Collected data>
============================================================
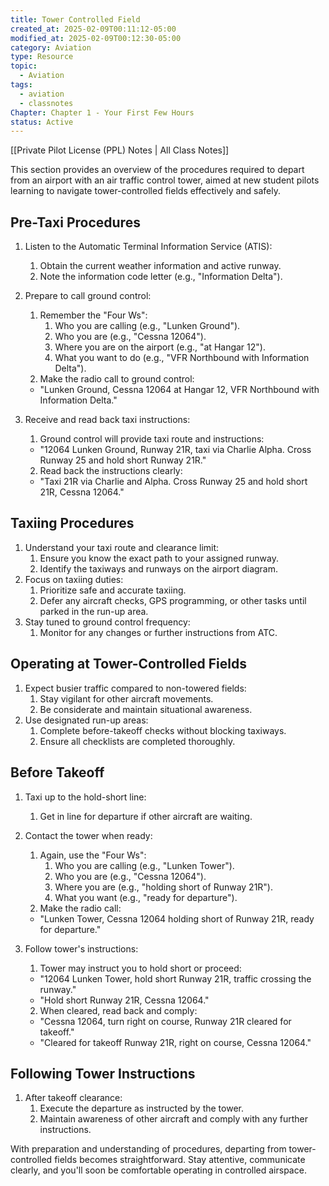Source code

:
 ```yaml
---
title: Tower Controlled Field
created_at: 2025-02-09T00:11:12-05:00
modified_at: 2025-02-09T00:12:30-05:00
category: Aviation
type: Resource
topic:
  - Aviation
tags:
  - aviation
  - classnotes
Chapter: Chapter 1 - Your First Few Hours
status: Active
---
```

[[Private Pilot License (PPL) Notes | All Class Notes]]

This section provides an overview of the procedures required to depart from an airport with an air traffic control tower, aimed at new student pilots learning to navigate tower-controlled fields effectively and safely.

## Pre-Taxi Procedures

1. Listen to the Automatic Terminal Information Service (ATIS):
    1. Obtain the current weather information and active runway.
    2. Note the information code letter (e.g., "Information Delta").
2. Prepare to call ground control:
    1. Remember the "Four Ws":
        1. Who you are calling (e.g., "Lunken Ground").
        2. Who you are (e.g., "Cessna 12064").
        3. Where you are on the airport (e.g., "at Hangar 12").
        4. What you want to do (e.g., "VFR Northbound with Information Delta").
    2. Make the radio call to ground control:
    
    - "Lunken Ground, Cessna 12064 at Hangar 12, VFR Northbound with Information Delta."
    
3. Receive and read back taxi instructions:
    1. Ground control will provide taxi route and instructions:
    
    - "12064 Lunken Ground, Runway 21R, taxi via Charlie Alpha. Cross Runway 25 and hold short Runway 21R."
    
    2. Read back the instructions clearly:
    
    - "Taxi 21R via Charlie and Alpha. Cross Runway 25 and hold short 21R, Cessna 12064."
    

## Taxiing Procedures

1. Understand your taxi route and clearance limit:
    1. Ensure you know the exact path to your assigned runway.
    2. Identify the taxiways and runways on the airport diagram.
2. Focus on taxiing duties:
    1. Prioritize safe and accurate taxiing.
    2. Defer any aircraft checks, GPS programming, or other tasks until parked in the run-up area.
3. Stay tuned to ground control frequency:
    1. Monitor for any changes or further instructions from ATC.

## Operating at Tower-Controlled Fields

1. Expect busier traffic compared to non-towered fields:
    1. Stay vigilant for other aircraft movements.
    2. Be considerate and maintain situational awareness.
2. Use designated run-up areas:
    1. Complete before-takeoff checks without blocking taxiways.
    2. Ensure all checklists are completed thoroughly.

## Before Takeoff

1. Taxi up to the hold-short line:
    1. Get in line for departure if other aircraft are waiting.
2. Contact the tower when ready:
    1. Again, use the "Four Ws":
        1. Who you are calling (e.g., "Lunken Tower").
        2. Who you are (e.g., "Cessna 12064").
        3. Where you are (e.g., "holding short of Runway 21R").
        4. What you want (e.g., "ready for departure").
    2. Make the radio call:
    
    - "Lunken Tower, Cessna 12064 holding short of Runway 21R, ready for departure."
    
3. Follow tower's instructions:
    1. Tower may instruct you to hold short or proceed:
    
    - "12064 Lunken Tower, hold short Runway 21R, traffic crossing the runway."
    - "Hold short Runway 21R, Cessna 12064."
    
    2. When cleared, read back and comply:
    
    - "Cessna 12064, turn right on course, Runway 21R cleared for takeoff."
    - "Cleared for takeoff Runway 21R, right on course, Cessna 12064."
    

## Following Tower Instructions

1. After takeoff clearance:
    1. Execute the departure as instructed by the tower.
    2. Maintain awareness of other aircraft and comply with any further instructions.

With preparation and understanding of procedures, departing from tower-controlled fields becomes straightforward. Stay attentive, communicate clearly, and you'll soon be comfortable operating in controlled airspace.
============================================================
DIRECTIONS> Taking every line of the records above into account, tally those that contain "Make" and give only the total.

SOLVED PROBLEM> 2